Your task is to copy each line of the listing that contains the word "checkout".

§ **INFORMATION SHOWN**:
┏━━
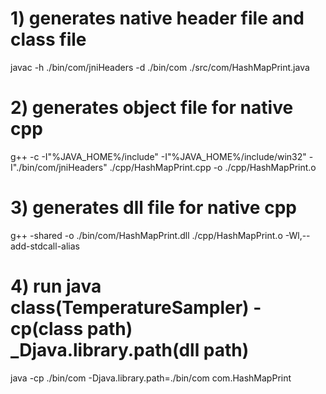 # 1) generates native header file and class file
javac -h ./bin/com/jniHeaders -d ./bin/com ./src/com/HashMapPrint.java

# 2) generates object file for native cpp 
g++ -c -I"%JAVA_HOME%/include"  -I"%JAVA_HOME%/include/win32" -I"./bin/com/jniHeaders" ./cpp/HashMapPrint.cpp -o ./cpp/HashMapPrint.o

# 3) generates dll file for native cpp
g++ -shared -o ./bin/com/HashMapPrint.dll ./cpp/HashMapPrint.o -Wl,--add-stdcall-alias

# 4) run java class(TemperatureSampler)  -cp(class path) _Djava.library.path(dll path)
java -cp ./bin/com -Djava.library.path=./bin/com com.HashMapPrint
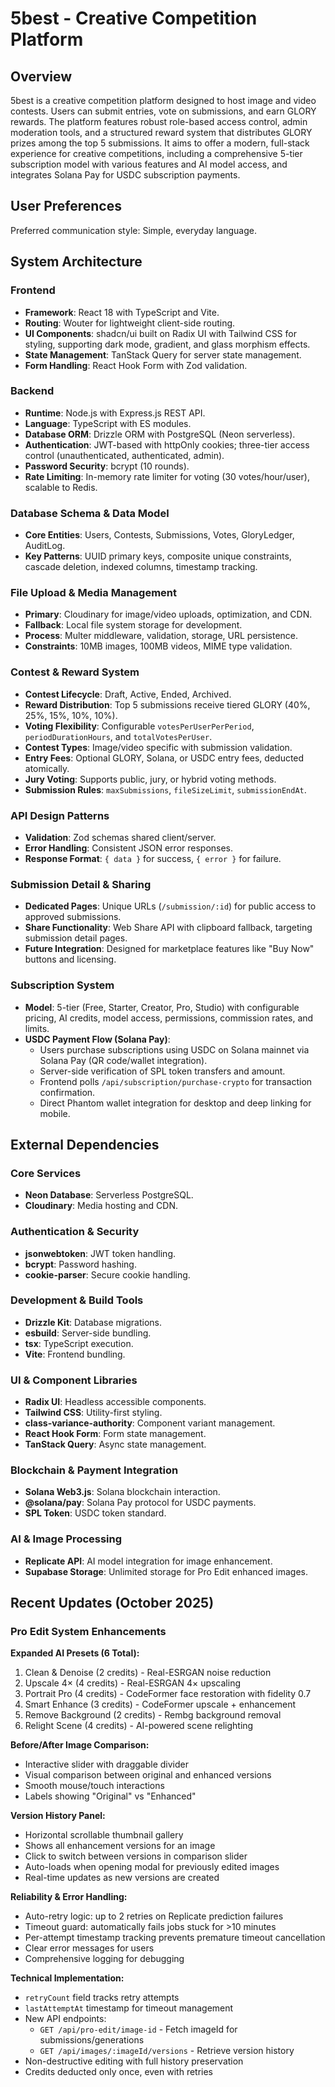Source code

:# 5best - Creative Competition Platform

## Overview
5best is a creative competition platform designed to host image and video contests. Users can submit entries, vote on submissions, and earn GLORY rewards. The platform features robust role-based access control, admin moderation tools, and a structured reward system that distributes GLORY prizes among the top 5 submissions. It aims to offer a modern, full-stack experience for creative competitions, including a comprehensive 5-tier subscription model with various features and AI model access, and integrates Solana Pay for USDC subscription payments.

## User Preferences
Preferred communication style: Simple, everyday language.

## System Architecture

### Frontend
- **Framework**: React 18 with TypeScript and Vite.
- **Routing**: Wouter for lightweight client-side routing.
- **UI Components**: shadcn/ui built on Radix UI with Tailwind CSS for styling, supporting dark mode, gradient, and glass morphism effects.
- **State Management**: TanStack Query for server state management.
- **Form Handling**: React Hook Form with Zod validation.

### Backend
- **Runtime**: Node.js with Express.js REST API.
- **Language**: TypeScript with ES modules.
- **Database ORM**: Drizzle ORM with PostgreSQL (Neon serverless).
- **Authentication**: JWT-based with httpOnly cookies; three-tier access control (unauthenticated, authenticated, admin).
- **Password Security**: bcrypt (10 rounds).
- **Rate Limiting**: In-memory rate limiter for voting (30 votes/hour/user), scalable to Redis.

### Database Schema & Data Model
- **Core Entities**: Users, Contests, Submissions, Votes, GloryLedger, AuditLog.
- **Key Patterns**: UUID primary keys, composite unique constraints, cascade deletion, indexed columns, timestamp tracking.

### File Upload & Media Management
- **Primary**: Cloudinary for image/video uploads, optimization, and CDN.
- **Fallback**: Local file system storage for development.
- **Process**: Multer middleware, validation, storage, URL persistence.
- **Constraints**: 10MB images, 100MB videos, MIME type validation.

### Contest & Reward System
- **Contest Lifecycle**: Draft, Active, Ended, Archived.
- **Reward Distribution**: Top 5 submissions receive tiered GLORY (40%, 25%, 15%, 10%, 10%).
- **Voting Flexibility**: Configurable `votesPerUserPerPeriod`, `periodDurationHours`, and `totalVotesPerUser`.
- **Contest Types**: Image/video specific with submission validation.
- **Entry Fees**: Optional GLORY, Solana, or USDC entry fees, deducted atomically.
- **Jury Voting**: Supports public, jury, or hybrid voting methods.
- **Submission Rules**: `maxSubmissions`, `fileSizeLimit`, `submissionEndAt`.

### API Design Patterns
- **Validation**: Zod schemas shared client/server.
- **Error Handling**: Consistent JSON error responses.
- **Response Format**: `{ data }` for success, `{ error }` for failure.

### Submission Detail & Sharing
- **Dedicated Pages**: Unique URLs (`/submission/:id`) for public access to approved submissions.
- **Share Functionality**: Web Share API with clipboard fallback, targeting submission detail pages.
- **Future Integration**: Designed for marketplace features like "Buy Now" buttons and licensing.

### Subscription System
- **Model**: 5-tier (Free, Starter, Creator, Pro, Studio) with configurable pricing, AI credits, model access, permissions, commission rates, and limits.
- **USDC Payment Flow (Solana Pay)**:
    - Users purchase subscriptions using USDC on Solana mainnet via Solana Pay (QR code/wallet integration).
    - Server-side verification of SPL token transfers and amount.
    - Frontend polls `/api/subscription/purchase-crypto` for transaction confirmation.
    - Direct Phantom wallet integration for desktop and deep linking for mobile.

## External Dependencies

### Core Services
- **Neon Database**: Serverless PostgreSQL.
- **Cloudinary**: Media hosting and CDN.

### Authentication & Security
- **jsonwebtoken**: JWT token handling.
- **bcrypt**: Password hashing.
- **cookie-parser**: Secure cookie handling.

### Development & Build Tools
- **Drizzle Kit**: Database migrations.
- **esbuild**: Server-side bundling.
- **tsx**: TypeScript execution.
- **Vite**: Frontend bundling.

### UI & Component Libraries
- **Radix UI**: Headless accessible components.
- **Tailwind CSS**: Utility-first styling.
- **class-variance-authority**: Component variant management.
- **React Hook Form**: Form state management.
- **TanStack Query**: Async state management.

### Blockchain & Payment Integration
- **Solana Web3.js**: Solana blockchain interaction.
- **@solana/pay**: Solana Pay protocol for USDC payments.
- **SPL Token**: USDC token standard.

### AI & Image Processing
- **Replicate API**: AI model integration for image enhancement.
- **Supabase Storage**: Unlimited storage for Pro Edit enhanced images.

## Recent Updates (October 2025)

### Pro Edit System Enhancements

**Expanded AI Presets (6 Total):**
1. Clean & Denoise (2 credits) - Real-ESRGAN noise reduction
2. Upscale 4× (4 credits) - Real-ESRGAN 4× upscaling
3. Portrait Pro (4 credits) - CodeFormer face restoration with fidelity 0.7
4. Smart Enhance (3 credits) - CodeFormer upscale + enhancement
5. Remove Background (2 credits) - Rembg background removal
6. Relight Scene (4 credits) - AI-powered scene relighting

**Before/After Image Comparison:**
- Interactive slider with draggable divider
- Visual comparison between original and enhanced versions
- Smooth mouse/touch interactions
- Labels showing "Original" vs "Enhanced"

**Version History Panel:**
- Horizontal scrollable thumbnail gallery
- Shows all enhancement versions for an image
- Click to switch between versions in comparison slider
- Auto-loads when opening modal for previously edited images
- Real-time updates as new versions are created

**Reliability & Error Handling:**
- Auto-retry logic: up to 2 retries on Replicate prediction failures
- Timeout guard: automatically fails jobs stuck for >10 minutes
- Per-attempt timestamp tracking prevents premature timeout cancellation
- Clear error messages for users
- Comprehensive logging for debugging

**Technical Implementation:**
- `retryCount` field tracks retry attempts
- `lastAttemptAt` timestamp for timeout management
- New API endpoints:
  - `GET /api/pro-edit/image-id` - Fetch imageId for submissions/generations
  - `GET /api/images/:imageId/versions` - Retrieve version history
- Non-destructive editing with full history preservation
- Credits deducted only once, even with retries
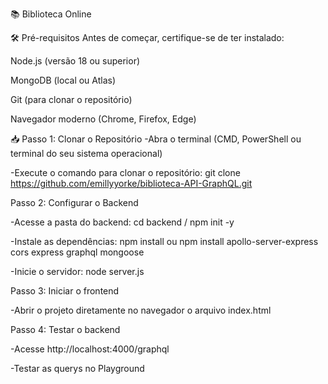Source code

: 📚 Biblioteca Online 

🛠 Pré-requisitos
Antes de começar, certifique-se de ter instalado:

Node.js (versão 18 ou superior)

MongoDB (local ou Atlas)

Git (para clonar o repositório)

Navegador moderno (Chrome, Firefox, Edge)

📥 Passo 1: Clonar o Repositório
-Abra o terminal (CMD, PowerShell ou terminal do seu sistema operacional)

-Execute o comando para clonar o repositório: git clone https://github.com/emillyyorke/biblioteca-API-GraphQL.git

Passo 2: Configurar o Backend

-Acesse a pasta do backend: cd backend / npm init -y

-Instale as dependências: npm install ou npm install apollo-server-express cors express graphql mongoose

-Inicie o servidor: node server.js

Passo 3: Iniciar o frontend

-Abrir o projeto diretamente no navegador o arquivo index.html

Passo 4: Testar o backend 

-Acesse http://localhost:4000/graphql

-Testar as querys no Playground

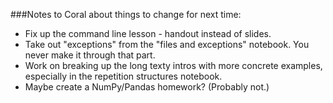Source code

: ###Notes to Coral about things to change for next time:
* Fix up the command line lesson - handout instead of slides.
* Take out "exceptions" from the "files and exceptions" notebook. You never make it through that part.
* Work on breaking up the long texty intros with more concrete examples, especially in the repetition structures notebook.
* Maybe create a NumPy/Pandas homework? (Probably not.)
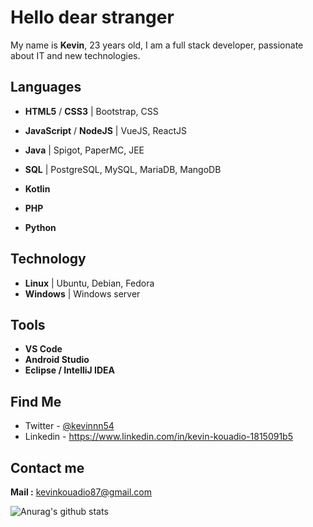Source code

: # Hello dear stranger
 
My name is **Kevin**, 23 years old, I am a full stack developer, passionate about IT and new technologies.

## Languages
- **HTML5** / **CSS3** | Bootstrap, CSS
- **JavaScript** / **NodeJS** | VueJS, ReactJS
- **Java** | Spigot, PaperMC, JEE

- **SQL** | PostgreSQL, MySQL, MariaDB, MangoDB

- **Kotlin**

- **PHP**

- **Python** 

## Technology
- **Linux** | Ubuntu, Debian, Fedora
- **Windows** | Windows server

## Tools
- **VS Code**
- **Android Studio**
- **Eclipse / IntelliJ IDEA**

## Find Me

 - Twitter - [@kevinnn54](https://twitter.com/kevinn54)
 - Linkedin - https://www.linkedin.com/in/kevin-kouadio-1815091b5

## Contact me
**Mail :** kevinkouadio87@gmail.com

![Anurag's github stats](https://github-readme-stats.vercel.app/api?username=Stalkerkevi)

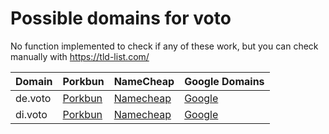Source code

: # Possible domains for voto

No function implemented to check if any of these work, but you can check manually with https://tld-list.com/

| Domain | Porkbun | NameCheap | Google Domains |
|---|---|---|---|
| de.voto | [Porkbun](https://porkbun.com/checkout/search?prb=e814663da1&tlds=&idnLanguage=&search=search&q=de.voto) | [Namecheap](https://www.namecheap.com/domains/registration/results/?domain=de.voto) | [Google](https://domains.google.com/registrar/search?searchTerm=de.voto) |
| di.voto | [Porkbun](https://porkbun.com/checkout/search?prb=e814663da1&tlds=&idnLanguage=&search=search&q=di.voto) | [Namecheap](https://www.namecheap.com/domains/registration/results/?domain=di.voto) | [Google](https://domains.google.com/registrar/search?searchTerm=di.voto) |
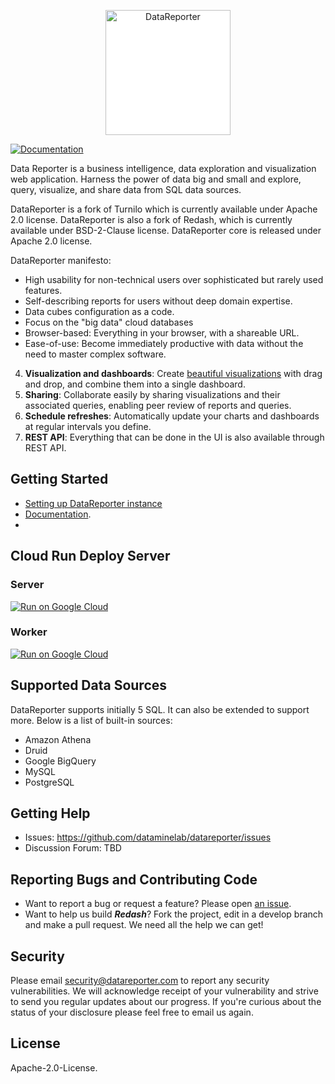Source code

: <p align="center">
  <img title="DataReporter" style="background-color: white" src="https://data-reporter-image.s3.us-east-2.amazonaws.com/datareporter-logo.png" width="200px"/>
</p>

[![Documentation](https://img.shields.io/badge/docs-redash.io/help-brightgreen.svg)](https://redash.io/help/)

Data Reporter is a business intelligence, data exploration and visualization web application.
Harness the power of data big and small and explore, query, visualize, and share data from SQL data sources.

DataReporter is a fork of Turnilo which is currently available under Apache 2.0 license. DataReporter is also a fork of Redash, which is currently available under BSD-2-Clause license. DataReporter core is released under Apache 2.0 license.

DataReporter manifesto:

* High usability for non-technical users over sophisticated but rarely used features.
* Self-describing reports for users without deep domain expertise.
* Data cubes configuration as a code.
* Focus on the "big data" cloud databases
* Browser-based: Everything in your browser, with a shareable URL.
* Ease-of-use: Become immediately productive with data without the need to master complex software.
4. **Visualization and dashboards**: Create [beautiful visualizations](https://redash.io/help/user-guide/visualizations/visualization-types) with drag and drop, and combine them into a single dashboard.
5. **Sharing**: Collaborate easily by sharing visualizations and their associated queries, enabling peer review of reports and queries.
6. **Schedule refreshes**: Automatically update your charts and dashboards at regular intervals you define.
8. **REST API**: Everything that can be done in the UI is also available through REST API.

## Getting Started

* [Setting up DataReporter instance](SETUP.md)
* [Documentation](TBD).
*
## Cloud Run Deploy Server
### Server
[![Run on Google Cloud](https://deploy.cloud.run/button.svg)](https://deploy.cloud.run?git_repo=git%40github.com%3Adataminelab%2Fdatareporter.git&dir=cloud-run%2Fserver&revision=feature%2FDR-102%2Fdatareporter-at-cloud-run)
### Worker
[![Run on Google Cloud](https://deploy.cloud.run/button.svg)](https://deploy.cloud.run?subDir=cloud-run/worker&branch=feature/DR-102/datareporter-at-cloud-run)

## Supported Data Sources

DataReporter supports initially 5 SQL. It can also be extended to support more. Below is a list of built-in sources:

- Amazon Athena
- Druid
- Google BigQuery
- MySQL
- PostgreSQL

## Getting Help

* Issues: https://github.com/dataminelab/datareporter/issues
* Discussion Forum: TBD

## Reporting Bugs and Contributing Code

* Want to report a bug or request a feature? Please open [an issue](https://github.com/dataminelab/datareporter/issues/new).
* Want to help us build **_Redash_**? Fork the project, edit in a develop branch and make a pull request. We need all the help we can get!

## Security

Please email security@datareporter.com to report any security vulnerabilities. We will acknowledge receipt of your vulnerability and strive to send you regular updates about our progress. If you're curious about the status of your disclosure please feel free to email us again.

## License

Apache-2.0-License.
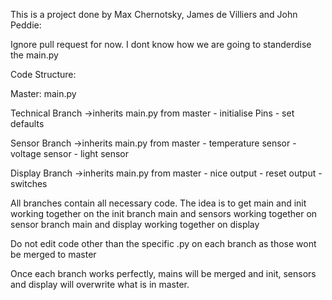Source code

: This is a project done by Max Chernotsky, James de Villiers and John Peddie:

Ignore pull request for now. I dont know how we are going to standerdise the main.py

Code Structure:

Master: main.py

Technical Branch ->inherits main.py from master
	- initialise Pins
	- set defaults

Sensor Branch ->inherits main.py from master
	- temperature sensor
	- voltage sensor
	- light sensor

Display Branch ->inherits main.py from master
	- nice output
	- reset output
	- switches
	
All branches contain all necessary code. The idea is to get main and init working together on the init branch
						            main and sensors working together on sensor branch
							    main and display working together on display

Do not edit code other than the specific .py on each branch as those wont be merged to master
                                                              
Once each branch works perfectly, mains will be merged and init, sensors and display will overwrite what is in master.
┗━━
§ **ANSWER SECTION**:
| de.voto | [Porkbun](https://porkbun.com/checkout/search?prb=e814663da1&tlds=&idnLanguage=&search=search&q=de.voto) | [Namecheap](https://www.namecheap.com/domains/registration/results/?domain=de.voto) | [Google](https://domains.google.com/registrar/search?searchTerm=de.voto) |
| di.voto | [Porkbun](https://porkbun.com/checkout/search?prb=e814663da1&tlds=&idnLanguage=&search=search&q=di.voto) | [Namecheap](https://www.namecheap.com/domains/registration/results/?domain=di.voto) | [Google](https://domains.google.com/registrar/search?searchTerm=di.voto) |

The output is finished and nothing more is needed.